Topic outline

  • Introduction

    The goal of this research project is to study the behavior of monarch butterflies (Vanessa Cardui) in a laboratory environment, at constant pressure and temperature, and to compare the results with the data offered by NASA regarding the life of butterflies in microgravity.


    Image:  Vanessa Cardui Butterfly


    As an aside, in the end we came up with a term of endearment for our butterflies, naming them Vianuessa Cardui, because the name of our school is Tudor Vianu.

    Microgravity is a mystery we all wish to unravel – and this can only be done with experiments and careful observations. So, in order to choose the research questions, we studied the effects gravity has on living organisms and of those considered the aspects we were able to monitor by photos and videos.

    Then, we made some suppositions on how butterflies would behave under the effect of microgravity and how would the lack of gravitational force affect their biological processes. Also, we compared the actual experimental data collected by us with the data offered by NASA and verified our suppositions. Finally, we stated the conclusions of our research and suggested several enhancements and future studies. 
     

    • How would the world look without gravity?

      The effects of gravity on living creatures, based on scientific studies, and their consequences in microgravity:

      1. Cell size

      • Gravity: The size of single biological cells is inversely proportional to the strength of the gravitational field exerted on the cell. That is, in stronger gravitational fields the size of cells decreases, and in weaker gravitational fields the size of cells increases. Gravity is thus a limiting factor in the growth of individual cells [1].
      • Microgravity: This suggests that organisms in microgravity might develop larger cells and thus, have larger dimensions.

      1. Inner/outer skeleton

      • Gravity: Organisms evolving on Earth must develop inner or outer skeletons for not being crushed by the gravitational force [2].
      • Microgravity: Bone cells (or exoskeleton cells in case of insects) die if they can’t attach themselves to something. Without gravity exerting a downward pull on these bone cells, they float aimlessly about and eventually perish.

        1. Blood circulation
        • Gravity: The vascular system must work against gravity in order for blood to reach the parts of the body that are higher than the pump (the heart).
        • Microgravity: It’s possible that the lower parts of the body would receive less blood, while the upper ones will receive more, making some actions harder to perform and others easier.

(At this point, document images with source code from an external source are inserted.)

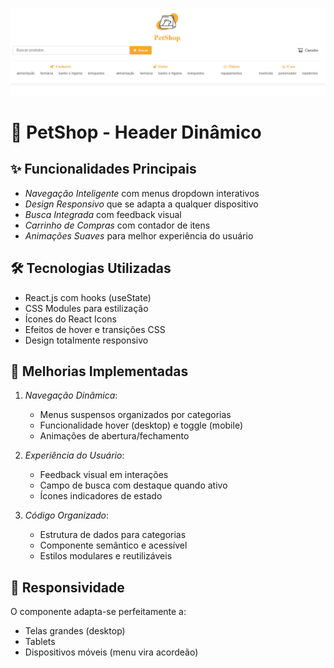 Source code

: 
![Preview do Relógio](https://github.com/Zerogallo/Petshop/blob/main/public/image%20como%20esta.PNG)

# 🐾 PetShop - Header Dinâmico

## ✨ Funcionalidades Principais

- *Navegação Inteligente* com menus dropdown interativos
- *Design Responsivo* que se adapta a qualquer dispositivo
- *Busca Integrada* com feedback visual
- *Carrinho de Compras* com contador de itens
- *Animações Suaves* para melhor experiência do usuário

## 🛠 Tecnologias Utilizadas

- React.js com hooks (useState)
- CSS Modules para estilização
- Ícones do React Icons
- Efeitos de hover e transições CSS
- Design totalmente responsivo

## 🎯 Melhorias Implementadas

1. *Navegação Dinâmica*:
   - Menus suspensos organizados por categorias
   - Funcionalidade hover (desktop) e toggle (mobile)
   - Animações de abertura/fechamento

2. *Experiência do Usuário*:
   - Feedback visual em interações
   - Campo de busca com destaque quando ativo
   - Ícones indicadores de estado

3. *Código Organizado*:
   - Estrutura de dados para categorias
   - Componente semântico e acessível
   - Estilos modulares e reutilizáveis

## 📱 Responsividade

O componente adapta-se perfeitamente a:
- Telas grandes (desktop)
- Tablets
- Dispositivos móveis (menu vira acordeão)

For example, a butterfly’s wings may be better vascularized in microgravity since they are situated in the upper part of the body [3].

         

         


      • What can we measure and observe through photographs and videos?

        1. Photographs

        • Body shape and structure
        • The size
        • Colors
        • Life Cycle

        2. Videos

        • Flight patterns
        • Vitality (how active the butterflies are)




        • Research Questions and Hypotheses

           

           

          1.   Do the butterflies go through the metamorphosis stages normally?

          • Hypothesis: Gravity influences a lot of functions in the living organisms and its absence can have an effect over a larva’s growing process. Therefore the caterpillar might transform slower into a pupa, while it could also spend more time in the pupa form. The butterfly might need more time to fully inflate its wings (because of the effect of microgravity on its blood circulation) and to dry them.

          • Methods: We will watch the photos taken by the camera on ISS and measure the time needed for the larvae to turn into pupa and for the pupa to turn into butterfly and see if it takes more or less time.

           

          2.   Does microgravity affect their movement pattern?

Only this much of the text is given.